Las aguederas segovianas vivieron ayer una jornada de fraternidad y, en el mes de las flores, hicieron la tradicional ofrenda floral a la Virgen de la Fuencisla, no solo los barrios de la ciudad, sino también más de veinte pueblos de toda la provincia. La idea, que surgió como un generoso acto de una aguedera de San Lorenzo hace ya 24 años, ha triplicado su convocatoria en la última década y ya congrega a más de 400 orgullosas segovianas ataviadas con su traje. Como hito, vivieron su primera misa en la explanada de La Fuencisla porque el santuario se les ha quedado pequeño. Fue el plato grande de un itinerario que partió a las 12:30 horas del Azoguejo y terminó con una comida multitudinaria en el hotel Puerta de Segovia.

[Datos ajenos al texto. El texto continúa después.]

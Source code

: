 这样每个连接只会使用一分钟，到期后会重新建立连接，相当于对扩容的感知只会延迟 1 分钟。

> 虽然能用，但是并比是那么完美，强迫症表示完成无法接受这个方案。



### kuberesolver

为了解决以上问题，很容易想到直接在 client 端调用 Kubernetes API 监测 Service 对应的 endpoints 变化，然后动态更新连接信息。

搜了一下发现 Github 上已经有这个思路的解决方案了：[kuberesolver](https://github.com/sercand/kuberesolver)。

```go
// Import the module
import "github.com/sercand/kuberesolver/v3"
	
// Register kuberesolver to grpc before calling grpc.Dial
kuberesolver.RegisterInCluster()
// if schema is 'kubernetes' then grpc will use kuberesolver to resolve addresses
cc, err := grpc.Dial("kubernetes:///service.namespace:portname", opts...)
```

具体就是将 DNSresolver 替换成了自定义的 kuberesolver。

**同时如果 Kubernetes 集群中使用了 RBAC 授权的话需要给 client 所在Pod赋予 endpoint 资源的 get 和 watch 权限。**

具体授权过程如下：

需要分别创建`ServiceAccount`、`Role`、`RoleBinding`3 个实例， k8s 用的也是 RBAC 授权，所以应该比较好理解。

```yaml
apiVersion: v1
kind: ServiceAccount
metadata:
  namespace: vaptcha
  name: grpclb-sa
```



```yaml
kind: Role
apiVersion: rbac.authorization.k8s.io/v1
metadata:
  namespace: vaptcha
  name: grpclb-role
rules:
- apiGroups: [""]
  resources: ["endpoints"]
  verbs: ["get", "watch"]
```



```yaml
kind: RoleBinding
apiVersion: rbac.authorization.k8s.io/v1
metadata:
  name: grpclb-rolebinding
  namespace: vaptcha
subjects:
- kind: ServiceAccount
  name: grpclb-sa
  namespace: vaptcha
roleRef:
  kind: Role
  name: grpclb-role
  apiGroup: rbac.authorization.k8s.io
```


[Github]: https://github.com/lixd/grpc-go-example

La responsabilidad organizativa rota cada año entre los distintos barrios y pueblos.«Los bonito es la armonía, la forma de conocernos y conciliarnos entre nosotras. Y aquí todo el mundo viene con sus trajes regionales, a lucirse», explica Cristina Olaya, presidenta del grupo de Santa Tomás. Una prueba de que el rojo, aunque sea el color hegemónico en el traje regional segoviano, no es el único. Las mujeres de La Granja portaron una modalidad amarilla, de segadoras; frente al paño rojo había también otros mantones azules o morados. Hay quien trae sus propios mantones de manila más allá del traje, y se respetan los cánones tradicionales como que la mujer casada lleve medias rojas. El bordado en los zapatos también servía de distinción.

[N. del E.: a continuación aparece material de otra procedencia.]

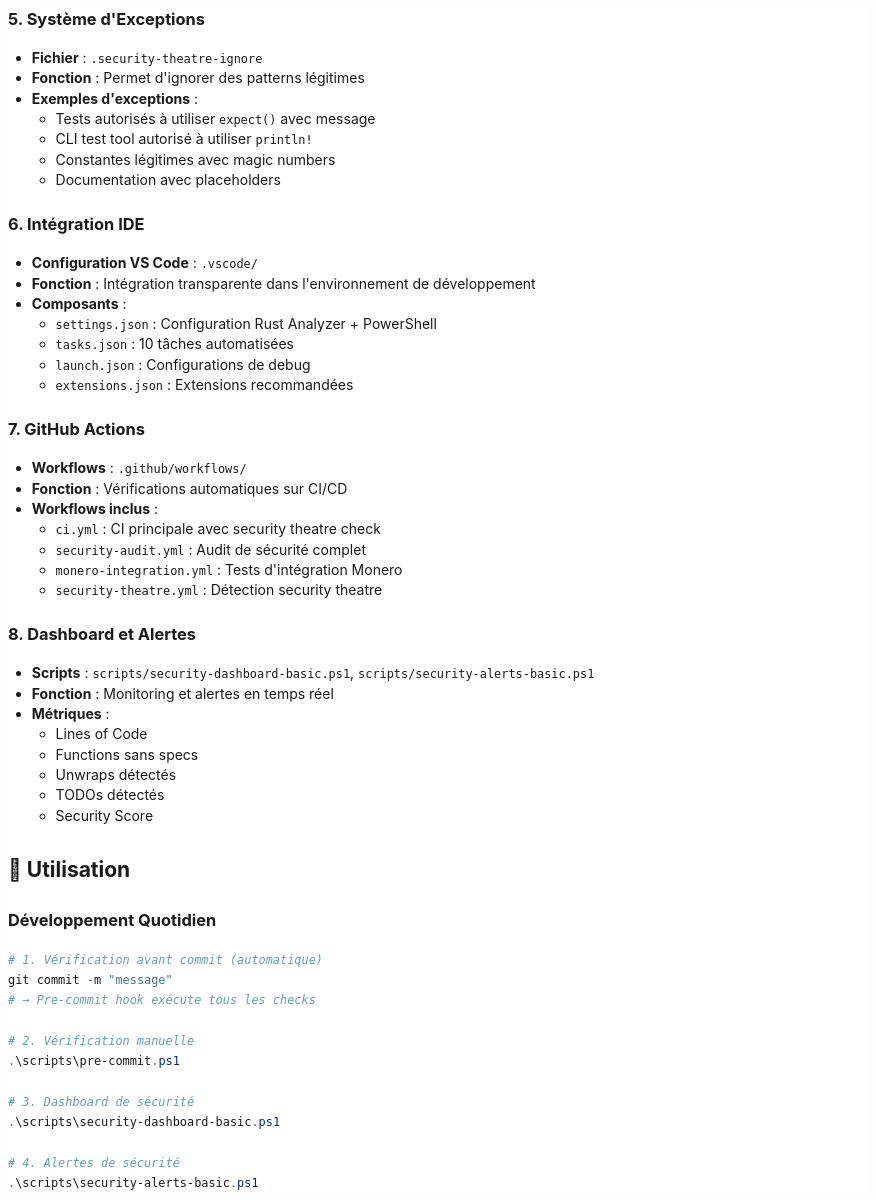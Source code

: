 ### 5. **Système d'Exceptions**
- **Fichier** : `.security-theatre-ignore`
- **Fonction** : Permet d'ignorer des patterns légitimes
- **Exemples d'exceptions** :
  - Tests autorisés à utiliser `expect()` avec message
  - CLI test tool autorisé à utiliser `println!`
  - Constantes légitimes avec magic numbers
  - Documentation avec placeholders

### 6. **Intégration IDE**
- **Configuration VS Code** : `.vscode/`
- **Fonction** : Intégration transparente dans l'environnement de développement
- **Composants** :
  - `settings.json` : Configuration Rust Analyzer + PowerShell
  - `tasks.json` : 10 tâches automatisées
  - `launch.json` : Configurations de debug
  - `extensions.json` : Extensions recommandées

### 7. **GitHub Actions**
- **Workflows** : `.github/workflows/`
- **Fonction** : Vérifications automatiques sur CI/CD
- **Workflows inclus** :
  - `ci.yml` : CI principale avec security theatre check
  - `security-audit.yml` : Audit de sécurité complet
  - `monero-integration.yml` : Tests d'intégration Monero
  - `security-theatre.yml` : Détection security theatre

### 8. **Dashboard et Alertes**
- **Scripts** : `scripts/security-dashboard-basic.ps1`, `scripts/security-alerts-basic.ps1`
- **Fonction** : Monitoring et alertes en temps réel
- **Métriques** :
  - Lines of Code
  - Functions sans specs
  - Unwraps détectés
  - TODOs détectés
  - Security Score

## 🚀 Utilisation

### **Développement Quotidien**

```powershell
# 1. Vérification avant commit (automatique)
git commit -m "message"
# → Pre-commit hook exécute tous les checks

# 2. Vérification manuelle
.\scripts\pre-commit.ps1

# 3. Dashboard de sécurité
.\scripts\security-dashboard-basic.ps1

# 4. Alertes de sécurité
.\scripts\security-alerts-basic.ps1
```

«Sobre todo es fraternidad, nos vamos juntando y nos despedimos hasta el año que viene». Olaya, encargada de organizar la salida de las diferentes comitivas junto a la escultura de 'loba capitolina' habla de una «reivindicación» del colectivo. «Que estamos aquí, que no solamente somos importantes el día de Santa Águeda. Que estamos muy unidas y cuando surge cualquier cosa, aquí estamos todas». En el acto se hizo un recordatorio a las que no pudieron acudir, bien por enfermedad o fallecimiento. Modesta Herranz sujeta orgullosa el estandarte de Cantimpalos, que llevó a una decena de mujeres a la capital.«Es una concentración que hacemos una vez al año y un homenaje a nuestra patrona. Además de ser muy importante, es una fiesta muy bonita. Bailar la jota, nuestros trajes regionales... Esto es un arte y tiene mucho valor» Su traje, que se pone dos veces al año, está cuidadosamente guardado durante el año en su armario con una sábana de algodón y unas hojas de laurel. «¡Yo sería capaz de ponérmelo hasta para ir a la compra!».

El grupo de Torrecaballeros, que ha participado por segundo año en la ofrenda, es un ejemplo de cómo ha ido creciendo la convocatoria con el paso de los años. «Poco a poco se van animando más señoras del pueblo», celebra detrás del estandarte Cristina Casado. En su asociación ya hay unas 80 mujeres. «La idea es salir del pueblo y sacar un poco más el traje. Ya no es solo ensalzar la figura de la mujer, que está ya un poco desgastada creo yo, sino la fiesta tradicional. Ayuda a fomentar nuestra cultura, que se está perdiendo un poco». Incide en que la marca España corre el riesgo de desvirtuar la marca Segovia. «Parece que tenemos que ser todos flamencos, hay Feria de Abril en todos los pueblos de Segovia, y no se tira de lo más arraigado de cada tierra». En esa línea, pide gestos de las instituciones públicas. Y marcharon las aguederas, dueñas de la carretera mientras el coche escoba consumía el embrague en la cola de la comitiva.